[Stored data]
==*==

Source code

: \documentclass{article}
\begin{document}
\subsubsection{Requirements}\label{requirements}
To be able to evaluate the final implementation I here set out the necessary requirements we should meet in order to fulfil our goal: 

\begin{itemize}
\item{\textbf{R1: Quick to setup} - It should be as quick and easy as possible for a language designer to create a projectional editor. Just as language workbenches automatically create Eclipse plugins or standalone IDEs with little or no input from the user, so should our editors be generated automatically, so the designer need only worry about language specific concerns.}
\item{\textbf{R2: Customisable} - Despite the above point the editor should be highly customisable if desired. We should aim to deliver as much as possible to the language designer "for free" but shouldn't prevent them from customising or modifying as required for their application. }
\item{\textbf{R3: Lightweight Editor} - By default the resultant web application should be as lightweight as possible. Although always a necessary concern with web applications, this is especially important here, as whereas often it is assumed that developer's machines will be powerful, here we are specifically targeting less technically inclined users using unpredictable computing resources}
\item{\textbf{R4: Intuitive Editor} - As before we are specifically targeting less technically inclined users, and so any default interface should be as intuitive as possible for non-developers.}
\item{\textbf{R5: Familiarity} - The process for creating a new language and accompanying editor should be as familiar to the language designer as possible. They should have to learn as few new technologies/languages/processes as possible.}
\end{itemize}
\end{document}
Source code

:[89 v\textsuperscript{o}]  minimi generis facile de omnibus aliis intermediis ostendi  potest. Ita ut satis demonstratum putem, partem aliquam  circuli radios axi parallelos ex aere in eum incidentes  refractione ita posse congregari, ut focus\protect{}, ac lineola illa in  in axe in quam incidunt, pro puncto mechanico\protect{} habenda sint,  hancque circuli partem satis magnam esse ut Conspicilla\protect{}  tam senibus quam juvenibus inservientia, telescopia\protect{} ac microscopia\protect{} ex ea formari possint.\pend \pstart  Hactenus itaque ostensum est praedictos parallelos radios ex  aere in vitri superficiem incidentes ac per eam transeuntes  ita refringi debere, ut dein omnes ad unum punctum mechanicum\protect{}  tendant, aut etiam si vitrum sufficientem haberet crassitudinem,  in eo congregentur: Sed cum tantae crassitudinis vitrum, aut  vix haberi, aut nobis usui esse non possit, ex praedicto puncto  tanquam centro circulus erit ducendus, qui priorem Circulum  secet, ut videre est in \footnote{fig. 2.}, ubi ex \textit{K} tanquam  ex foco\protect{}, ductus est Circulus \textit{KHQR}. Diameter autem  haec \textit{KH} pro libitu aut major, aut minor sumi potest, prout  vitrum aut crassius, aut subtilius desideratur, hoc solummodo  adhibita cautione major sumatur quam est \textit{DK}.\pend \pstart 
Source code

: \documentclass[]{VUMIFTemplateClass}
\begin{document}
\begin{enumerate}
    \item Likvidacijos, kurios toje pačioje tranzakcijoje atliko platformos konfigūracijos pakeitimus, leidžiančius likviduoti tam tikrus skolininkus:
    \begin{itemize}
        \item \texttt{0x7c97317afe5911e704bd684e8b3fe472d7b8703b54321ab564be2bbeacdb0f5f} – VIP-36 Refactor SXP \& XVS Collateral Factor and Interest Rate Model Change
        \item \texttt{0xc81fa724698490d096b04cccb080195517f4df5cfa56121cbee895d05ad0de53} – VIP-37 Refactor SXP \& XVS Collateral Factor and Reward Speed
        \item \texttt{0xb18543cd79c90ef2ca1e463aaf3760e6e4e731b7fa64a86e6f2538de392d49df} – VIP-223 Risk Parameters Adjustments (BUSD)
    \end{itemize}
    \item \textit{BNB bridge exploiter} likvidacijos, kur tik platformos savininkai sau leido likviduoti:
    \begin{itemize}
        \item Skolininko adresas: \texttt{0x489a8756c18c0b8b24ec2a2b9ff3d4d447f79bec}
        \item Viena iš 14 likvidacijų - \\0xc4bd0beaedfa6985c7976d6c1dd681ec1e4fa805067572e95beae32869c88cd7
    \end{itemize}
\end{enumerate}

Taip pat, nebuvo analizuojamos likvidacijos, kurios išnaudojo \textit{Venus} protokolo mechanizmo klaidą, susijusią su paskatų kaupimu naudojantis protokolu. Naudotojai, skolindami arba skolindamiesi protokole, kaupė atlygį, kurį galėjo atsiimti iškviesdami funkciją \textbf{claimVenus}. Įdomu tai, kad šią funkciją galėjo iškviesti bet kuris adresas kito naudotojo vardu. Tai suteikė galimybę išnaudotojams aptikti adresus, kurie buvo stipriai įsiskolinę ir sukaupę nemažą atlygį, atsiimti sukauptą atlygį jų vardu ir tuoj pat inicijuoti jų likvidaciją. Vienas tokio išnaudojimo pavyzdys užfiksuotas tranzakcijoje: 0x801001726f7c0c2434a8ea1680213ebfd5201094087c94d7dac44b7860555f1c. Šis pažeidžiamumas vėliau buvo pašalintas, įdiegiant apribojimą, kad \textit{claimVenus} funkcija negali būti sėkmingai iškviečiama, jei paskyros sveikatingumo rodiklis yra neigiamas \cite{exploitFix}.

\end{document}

==*==

__WHAT NEEDS TO BE DONE__
Repeat word for word the lines running from the line containing "likvidacijos, kur tik" to the end of the entries above, inclusive.

__WRITTEN SOLUTION__
    \item \textit{BNB bridge exploiter} likvidacijos, kur tik platformos savininkai sau leido likviduoti:
    \begin{itemize}
        \item Skolininko adresas: \texttt{0x489a8756c18c0b8b24ec2a2b9ff3d4d447f79bec}
        \item Viena iš 14 likvidacijų - \\0xc4bd0beaedfa6985c7976d6c1dd681ec1e4fa805067572e95beae32869c88cd7
    \end{itemize}
\end{enumerate}

Taip pat, nebuvo analizuojamos likvidacijos, kurios išnaudojo \textit{Venus} protokolo mechanizmo klaidą, susijusią su paskatų kaupimu naudojantis protokolu. Naudotojai, skolindami arba skolindamiesi protokole, kaupė atlygį, kurį galėjo atsiimti iškviesdami funkciją \textbf{claimVenus}. Įdomu tai, kad šią funkciją galėjo iškviesti bet kuris adresas kito naudotojo vardu. Tai suteikė galimybę išnaudotojams aptikti adresus, kurie buvo stipriai įsiskolinę ir sukaupę nemažą atlygį, atsiimti sukauptą atlygį jų vardu ir tuoj pat inicijuoti jų likvidaciją. Vienas tokio išnaudojimo pavyzdys užfiksuotas tranzakcijoje: 0x801001726f7c0c2434a8ea1680213ebfd5201094087c94d7dac44b7860555f1c. Šis pažeidžiamumas vėliau buvo pašalintas, įdiegiant apribojimą, kad \textit{claimVenus} funkcija negali būti sėkmingai iškviečiama, jei paskyros sveikatingumo rodiklis yra neigiamas \cite{exploitFix}.

\end{document}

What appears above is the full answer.